To do
Lines below that hold the word "which" must be copied in full.

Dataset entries
+++
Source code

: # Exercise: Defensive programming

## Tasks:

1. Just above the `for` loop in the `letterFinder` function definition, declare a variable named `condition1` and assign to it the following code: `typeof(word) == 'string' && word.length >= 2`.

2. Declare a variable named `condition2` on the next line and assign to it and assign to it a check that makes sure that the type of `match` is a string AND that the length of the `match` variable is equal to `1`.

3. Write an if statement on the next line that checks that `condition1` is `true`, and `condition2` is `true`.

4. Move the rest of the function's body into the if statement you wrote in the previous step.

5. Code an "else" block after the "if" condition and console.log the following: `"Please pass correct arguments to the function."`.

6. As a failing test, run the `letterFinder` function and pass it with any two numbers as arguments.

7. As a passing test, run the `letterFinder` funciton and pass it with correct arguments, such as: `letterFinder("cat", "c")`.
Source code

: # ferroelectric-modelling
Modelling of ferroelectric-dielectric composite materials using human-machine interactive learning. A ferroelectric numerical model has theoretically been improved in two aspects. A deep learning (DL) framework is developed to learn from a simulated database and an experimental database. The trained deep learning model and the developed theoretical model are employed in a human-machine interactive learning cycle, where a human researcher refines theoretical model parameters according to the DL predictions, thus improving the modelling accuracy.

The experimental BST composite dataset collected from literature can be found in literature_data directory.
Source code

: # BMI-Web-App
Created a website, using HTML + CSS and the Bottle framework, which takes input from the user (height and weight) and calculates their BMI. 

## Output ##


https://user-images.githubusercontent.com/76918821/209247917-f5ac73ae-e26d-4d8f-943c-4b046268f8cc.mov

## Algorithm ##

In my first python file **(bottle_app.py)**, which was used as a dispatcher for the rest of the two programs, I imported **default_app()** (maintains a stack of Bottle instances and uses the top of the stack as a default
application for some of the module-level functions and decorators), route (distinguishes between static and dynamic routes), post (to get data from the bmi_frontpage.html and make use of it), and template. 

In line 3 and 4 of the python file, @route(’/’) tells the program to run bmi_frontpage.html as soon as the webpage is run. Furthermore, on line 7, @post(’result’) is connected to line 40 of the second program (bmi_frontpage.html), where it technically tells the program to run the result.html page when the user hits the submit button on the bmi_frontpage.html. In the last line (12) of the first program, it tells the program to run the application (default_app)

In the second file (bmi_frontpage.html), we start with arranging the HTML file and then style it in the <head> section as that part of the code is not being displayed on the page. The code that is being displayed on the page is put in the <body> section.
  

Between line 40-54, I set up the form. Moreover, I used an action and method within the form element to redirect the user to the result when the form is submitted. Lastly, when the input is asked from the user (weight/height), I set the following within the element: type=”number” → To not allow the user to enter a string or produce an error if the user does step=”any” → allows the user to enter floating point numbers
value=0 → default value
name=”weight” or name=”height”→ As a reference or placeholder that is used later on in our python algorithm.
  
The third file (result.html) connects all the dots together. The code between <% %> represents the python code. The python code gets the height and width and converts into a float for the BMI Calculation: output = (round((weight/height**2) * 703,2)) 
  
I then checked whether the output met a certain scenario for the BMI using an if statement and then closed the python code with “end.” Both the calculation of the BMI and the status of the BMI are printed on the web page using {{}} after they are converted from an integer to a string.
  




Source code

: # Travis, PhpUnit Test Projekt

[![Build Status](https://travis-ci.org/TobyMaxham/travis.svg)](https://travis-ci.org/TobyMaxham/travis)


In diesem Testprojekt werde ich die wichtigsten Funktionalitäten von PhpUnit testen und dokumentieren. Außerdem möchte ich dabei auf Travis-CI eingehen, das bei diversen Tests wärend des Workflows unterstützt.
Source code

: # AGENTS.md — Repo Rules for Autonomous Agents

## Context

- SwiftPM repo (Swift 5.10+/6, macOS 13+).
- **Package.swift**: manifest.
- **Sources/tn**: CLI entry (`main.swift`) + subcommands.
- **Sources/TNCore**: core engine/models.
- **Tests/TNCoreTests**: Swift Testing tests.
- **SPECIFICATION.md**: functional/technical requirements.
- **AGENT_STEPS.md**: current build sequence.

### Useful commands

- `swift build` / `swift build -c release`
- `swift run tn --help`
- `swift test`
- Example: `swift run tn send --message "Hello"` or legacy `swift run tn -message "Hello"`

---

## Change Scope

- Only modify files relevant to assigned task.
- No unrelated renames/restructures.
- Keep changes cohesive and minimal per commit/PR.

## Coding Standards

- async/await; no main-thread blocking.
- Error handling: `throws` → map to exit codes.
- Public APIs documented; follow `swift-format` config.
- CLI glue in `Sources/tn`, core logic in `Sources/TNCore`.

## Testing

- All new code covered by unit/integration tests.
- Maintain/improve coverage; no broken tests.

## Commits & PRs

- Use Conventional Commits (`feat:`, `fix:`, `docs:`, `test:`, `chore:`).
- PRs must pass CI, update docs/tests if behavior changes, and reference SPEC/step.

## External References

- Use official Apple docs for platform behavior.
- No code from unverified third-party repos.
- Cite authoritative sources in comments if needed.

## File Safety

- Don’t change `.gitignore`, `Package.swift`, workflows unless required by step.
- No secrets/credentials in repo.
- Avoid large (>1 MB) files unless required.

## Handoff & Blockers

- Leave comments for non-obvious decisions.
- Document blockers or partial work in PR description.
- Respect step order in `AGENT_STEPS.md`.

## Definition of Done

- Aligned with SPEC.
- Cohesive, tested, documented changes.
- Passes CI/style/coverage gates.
+++
Response to the task
Created a website, using HTML + CSS and the Bottle framework, which takes input from the user (height and weight) and calculates their BMI. 
In my first python file **(bottle_app.py)**, which was used as a dispatcher for the rest of the two programs, I imported **default_app()** (maintains a stack of Bottle instances and uses the top of the stack as a default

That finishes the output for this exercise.